PER J.L.BORGES ERANO “I GIUSTI”
Capita a volte, nella vita, di incontrare le persone “giuste” nei momenti “sbagliati”. Così quando le incontri magari ci passi vicino, o addirittura le frequenti per un po’, senza farci però troppo caso. Così diventano persone qualsiasi e svaniscono nel nulla.

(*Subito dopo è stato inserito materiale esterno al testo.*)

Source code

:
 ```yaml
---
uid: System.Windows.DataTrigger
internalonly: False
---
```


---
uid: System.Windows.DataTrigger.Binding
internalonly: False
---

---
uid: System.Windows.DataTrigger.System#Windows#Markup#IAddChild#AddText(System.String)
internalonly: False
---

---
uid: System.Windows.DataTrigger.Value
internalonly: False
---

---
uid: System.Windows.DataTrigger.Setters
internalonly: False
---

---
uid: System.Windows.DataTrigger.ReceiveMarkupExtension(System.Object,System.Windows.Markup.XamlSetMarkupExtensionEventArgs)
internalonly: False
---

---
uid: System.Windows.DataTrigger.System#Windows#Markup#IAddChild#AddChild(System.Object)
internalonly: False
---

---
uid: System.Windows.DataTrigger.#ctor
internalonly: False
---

Poi le ritrovi per caso anni dopo e ti accorgi che questa volta c’è qualcosa di diverso. Come se le vie ch’erano discoste l’una dall’altra, due modi diversi, due contesti individuali che presupponevano fosse praticamente impossibile incontrarsi nuovamente, in realtà non fossero che una strada necessaria da percorrere per ritrovarsi ancora. Ritrovarsi questa volta in perfetta sintonia lungo la stessa via, nell’unico posto possibile dove potersi ritrovare (in questo caso il mondo di chi racconta storie).

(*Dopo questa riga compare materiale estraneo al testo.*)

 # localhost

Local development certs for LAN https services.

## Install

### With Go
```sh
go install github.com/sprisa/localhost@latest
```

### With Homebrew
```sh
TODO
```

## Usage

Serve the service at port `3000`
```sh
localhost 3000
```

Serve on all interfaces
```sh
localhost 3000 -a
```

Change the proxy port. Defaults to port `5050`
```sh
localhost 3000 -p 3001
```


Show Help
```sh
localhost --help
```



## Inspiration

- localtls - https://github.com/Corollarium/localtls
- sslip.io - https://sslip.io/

Giocavo a calcio anni fa, i primi anni del 2000. In squadra ce n’era uno che come me veniva da fuori, dalla periferia. Uno compatto, muscoli e corsa; mancino. Come me non parlava lo svizzero tedesco da madrelingua. Veniva da un posto con un nome strano: Tavanasa. Come direbbe lui oggi, un paese con addirittura quattro “a” nel nome, come non se ne conoscono altri. Oggi fa lo scrittore e vive soprattutto di scrittura. Ha raggiunto una buona popolarità in Svizzera e viene tradotto in molti paesi in giro per il mondo. La cosa che mi piace del suo modo di scrivere è che lo fa sembrare un gesto molto semplice, come i”due impiegati che in un caffè del Sud giocano in silenzio agli scacchi” nella poesia di Borges.

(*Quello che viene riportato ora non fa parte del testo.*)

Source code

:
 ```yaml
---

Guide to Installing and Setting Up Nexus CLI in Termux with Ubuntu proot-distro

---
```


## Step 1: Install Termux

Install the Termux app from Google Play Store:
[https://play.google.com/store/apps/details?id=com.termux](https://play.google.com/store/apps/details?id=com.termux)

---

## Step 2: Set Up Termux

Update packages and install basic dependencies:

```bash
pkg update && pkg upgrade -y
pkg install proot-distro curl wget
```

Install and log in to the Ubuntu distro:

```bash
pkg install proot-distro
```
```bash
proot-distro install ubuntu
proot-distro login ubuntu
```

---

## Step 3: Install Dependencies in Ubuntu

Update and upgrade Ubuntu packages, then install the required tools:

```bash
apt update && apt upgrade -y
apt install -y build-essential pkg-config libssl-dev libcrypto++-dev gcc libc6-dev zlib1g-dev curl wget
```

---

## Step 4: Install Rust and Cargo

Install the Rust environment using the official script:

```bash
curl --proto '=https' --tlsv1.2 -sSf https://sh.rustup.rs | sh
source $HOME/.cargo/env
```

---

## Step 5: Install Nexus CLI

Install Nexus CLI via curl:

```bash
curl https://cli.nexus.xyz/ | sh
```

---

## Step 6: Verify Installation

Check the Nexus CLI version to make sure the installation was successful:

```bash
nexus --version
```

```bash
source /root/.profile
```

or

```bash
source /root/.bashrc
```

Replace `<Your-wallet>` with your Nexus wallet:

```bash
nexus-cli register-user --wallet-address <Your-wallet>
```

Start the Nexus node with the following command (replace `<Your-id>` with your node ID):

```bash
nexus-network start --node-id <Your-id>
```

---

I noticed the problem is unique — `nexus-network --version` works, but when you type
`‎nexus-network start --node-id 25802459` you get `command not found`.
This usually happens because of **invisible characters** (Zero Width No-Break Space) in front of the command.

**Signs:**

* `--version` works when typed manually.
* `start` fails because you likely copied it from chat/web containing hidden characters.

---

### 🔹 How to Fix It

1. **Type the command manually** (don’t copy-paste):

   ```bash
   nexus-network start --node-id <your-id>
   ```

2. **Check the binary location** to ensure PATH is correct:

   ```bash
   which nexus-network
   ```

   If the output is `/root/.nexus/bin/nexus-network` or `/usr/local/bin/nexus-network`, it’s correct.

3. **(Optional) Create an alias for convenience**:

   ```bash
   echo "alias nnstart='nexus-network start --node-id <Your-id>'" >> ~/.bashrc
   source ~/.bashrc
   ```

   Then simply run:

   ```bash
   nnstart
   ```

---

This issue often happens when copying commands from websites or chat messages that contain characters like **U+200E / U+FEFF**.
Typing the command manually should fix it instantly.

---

Me lo immagino che a volte si mette lì, alla sua scrivania, e butta giù qualche riga su ciò che gli gira per la testa. Semplice. Racconta la vita, le persone, le storie di un microcosmo che appartiene a tutti i posti del mondo, a tutti noi.
Forse anche in questo momento Arno Camenisch starà scrivendo una nuova storia, contribuendo inconsapevolmente a salvare il mondo.
Quando ci incontriamo poi di solito finiamo in un bar, semplicemente, a parlare di quando in una banalissima partita di calcio mi fece un cross stupendo a rientrare, e io la insaccai di testa per l’esultanza di entrambi.